## Work to complete
Repeat the lines of the data exactly, from the first one through the one that contains "### Score multiplier".

## Saved data entries
• • • •

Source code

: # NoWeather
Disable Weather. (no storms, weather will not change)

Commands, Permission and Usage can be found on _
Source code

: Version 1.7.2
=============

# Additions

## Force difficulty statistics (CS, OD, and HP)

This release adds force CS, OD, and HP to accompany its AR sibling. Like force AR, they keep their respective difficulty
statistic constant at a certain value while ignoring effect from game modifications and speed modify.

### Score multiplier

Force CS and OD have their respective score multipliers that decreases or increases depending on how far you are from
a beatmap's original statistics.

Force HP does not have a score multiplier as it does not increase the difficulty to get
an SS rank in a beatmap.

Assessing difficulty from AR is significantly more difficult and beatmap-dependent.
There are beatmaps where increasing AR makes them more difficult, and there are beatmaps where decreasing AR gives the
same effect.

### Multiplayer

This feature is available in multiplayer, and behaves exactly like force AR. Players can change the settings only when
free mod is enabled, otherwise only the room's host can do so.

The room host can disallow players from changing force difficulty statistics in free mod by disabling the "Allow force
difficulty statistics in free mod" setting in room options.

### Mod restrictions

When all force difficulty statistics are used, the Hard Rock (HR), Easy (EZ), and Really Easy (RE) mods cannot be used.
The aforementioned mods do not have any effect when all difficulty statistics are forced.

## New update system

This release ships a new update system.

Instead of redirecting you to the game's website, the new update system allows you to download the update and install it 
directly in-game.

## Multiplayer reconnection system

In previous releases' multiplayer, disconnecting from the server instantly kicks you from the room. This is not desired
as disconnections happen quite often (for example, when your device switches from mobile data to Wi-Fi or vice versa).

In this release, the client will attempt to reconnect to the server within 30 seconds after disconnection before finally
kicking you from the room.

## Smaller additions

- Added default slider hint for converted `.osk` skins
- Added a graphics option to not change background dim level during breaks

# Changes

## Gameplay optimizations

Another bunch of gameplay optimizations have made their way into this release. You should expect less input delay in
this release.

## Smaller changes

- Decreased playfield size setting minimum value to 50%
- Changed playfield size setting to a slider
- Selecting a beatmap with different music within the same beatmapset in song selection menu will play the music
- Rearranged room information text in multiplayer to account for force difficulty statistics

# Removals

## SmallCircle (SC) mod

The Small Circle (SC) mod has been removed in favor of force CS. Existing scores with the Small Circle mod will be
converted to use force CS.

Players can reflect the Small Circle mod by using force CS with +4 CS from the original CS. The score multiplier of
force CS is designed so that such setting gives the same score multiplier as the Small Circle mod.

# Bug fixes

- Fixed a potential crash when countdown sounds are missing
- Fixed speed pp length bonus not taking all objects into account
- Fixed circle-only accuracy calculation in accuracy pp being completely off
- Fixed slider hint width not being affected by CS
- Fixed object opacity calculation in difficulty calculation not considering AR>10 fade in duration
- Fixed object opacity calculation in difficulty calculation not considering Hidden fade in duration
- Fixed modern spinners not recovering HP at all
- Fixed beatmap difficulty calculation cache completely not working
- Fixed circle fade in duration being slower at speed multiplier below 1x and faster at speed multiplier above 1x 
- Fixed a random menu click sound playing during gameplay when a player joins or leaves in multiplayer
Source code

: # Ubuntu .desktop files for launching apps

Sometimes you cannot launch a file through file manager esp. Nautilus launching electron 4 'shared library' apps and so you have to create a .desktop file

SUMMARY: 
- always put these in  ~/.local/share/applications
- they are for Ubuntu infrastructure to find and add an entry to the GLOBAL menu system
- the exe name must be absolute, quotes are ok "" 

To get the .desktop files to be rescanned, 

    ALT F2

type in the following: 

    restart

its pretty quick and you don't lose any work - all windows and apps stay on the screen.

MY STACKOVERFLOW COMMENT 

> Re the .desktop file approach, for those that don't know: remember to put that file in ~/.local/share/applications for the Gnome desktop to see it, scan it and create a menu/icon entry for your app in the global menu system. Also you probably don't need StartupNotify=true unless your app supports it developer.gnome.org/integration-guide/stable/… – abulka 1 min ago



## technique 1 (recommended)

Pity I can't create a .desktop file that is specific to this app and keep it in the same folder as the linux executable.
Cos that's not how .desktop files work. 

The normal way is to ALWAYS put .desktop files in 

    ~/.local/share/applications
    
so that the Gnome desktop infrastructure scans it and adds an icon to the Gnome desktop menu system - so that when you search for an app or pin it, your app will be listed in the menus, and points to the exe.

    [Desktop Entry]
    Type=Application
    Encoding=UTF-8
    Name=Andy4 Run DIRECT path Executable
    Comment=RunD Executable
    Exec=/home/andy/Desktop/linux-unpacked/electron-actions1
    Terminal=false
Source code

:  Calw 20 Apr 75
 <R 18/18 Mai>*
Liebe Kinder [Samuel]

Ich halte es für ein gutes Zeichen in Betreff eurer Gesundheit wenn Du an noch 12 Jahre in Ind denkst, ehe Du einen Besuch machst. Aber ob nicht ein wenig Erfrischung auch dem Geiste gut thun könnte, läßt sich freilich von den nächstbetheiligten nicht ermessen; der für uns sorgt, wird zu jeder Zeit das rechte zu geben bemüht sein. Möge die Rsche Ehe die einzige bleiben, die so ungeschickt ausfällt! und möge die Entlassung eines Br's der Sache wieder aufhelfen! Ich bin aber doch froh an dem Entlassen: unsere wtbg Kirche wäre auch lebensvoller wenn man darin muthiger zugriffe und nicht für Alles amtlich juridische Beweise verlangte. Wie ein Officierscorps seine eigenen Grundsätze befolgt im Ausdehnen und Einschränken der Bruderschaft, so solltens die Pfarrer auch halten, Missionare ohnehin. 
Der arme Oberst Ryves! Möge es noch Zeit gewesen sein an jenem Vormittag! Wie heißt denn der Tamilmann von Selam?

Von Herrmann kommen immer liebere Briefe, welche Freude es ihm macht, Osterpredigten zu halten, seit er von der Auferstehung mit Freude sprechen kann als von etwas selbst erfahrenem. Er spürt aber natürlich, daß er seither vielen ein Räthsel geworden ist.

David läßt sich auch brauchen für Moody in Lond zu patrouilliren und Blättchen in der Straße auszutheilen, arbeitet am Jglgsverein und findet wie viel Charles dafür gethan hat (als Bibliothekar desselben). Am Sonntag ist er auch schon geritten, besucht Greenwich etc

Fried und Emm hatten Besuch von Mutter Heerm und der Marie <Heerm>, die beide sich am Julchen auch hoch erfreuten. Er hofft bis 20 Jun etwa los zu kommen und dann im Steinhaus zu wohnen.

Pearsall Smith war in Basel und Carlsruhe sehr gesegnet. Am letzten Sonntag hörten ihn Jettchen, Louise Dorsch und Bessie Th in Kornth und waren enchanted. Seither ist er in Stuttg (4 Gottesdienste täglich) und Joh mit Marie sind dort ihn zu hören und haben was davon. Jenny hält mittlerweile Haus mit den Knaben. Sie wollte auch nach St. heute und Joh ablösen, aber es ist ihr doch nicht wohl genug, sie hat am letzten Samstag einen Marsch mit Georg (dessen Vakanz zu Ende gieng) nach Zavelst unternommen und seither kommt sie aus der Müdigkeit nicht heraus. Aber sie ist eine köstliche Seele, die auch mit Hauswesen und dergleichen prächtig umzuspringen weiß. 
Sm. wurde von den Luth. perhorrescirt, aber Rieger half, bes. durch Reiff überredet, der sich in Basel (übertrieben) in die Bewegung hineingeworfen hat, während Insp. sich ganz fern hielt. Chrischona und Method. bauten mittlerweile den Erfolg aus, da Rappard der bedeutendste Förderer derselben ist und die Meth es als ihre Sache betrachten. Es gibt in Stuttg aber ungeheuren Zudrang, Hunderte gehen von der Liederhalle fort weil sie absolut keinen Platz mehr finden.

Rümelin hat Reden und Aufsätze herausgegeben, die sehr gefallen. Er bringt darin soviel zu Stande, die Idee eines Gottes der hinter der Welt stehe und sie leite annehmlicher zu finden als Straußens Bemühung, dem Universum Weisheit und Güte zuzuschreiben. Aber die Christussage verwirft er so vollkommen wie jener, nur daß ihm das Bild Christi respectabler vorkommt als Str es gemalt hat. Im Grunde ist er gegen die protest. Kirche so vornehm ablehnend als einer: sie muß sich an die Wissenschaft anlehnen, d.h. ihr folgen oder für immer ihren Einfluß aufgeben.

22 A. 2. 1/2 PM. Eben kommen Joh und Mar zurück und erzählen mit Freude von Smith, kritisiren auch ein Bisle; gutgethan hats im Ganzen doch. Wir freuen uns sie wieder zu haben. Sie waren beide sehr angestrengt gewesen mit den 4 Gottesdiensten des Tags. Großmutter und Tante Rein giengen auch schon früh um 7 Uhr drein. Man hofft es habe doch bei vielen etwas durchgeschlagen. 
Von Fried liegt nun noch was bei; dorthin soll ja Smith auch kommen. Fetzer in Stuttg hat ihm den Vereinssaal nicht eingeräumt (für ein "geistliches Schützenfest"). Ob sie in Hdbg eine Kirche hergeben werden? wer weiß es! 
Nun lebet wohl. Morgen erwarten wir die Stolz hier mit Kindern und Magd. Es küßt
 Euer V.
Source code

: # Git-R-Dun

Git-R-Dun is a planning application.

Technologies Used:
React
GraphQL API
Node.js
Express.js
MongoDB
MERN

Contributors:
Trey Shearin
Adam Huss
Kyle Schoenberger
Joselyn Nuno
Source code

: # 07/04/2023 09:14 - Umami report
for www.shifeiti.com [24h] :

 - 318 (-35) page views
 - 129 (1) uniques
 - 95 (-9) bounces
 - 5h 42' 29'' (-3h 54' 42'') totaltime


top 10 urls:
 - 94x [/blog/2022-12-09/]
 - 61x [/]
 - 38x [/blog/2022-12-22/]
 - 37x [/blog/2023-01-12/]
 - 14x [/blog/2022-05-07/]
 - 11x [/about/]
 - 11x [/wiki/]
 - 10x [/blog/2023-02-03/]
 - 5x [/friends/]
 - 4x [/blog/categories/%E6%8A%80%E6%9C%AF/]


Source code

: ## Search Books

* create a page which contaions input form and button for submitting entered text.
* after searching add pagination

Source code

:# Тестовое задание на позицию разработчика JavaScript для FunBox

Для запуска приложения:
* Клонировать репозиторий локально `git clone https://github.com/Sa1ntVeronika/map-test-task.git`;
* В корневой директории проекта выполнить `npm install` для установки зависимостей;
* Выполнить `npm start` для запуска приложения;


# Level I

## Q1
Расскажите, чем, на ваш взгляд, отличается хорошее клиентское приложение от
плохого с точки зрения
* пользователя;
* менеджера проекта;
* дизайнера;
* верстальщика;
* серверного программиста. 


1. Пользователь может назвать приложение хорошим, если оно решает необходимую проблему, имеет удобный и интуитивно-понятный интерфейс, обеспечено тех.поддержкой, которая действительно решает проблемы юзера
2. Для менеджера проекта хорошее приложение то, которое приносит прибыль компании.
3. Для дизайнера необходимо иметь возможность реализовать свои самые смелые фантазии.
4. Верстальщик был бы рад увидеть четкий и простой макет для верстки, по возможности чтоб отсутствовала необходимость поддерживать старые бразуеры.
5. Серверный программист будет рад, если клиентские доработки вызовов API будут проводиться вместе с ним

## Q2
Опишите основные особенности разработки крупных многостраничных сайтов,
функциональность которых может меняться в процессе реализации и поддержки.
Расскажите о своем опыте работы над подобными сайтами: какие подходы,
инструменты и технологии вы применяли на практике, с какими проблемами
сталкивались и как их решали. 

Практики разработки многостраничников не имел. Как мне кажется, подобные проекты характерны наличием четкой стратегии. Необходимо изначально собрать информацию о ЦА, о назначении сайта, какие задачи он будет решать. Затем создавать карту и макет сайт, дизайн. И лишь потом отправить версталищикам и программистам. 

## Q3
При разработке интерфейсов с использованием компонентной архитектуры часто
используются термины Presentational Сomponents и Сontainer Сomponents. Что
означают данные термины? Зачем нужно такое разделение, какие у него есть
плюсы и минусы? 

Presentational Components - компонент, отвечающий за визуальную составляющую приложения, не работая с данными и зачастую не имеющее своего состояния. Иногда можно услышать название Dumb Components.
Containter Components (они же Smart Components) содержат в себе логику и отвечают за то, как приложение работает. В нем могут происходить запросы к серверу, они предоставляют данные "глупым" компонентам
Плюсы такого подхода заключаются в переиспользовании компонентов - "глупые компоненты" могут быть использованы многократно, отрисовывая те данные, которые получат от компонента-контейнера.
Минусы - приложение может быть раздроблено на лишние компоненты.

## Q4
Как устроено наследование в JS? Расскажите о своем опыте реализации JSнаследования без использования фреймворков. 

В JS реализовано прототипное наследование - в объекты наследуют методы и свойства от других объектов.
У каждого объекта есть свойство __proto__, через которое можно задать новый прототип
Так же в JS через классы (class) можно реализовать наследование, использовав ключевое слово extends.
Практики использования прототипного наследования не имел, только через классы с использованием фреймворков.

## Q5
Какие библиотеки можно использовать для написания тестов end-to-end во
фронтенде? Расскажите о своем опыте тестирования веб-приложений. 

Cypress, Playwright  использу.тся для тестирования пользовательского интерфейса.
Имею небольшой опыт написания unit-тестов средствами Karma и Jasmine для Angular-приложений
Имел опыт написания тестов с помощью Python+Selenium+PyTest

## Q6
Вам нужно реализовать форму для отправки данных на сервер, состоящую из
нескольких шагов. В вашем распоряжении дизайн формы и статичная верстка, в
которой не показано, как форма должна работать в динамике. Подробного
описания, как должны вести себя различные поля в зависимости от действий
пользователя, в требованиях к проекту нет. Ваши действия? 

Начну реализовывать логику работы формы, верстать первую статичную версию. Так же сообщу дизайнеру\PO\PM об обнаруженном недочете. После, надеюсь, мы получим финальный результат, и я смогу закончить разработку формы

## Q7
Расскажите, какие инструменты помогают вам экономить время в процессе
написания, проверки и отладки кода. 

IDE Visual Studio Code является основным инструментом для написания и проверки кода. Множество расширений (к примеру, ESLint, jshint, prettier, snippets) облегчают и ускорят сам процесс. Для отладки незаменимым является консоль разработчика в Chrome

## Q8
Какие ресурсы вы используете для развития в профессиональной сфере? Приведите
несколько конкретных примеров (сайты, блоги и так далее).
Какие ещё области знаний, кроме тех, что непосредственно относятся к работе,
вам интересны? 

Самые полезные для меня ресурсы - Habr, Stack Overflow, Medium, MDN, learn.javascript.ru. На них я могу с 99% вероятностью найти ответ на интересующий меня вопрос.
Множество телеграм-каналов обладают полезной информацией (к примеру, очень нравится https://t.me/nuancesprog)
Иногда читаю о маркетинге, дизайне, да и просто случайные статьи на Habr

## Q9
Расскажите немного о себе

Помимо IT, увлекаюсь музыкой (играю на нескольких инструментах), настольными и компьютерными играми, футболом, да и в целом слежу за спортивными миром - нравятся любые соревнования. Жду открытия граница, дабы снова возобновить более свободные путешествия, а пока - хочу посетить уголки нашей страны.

• • • •

## Written solution
Source code

: # NoWeather
Disable Weather. (no storms, weather will not change)

Commands, Permission and Usage can be found on _
Source code

: Version 1.7.2
=============

# Additions

## Force difficulty statistics (CS, OD, and HP)

This release adds force CS, OD, and HP to accompany its AR sibling. Like force AR, they keep their respective difficulty
statistic constant at a certain value while ignoring effect from game modifications and speed modify.

### Score multiplier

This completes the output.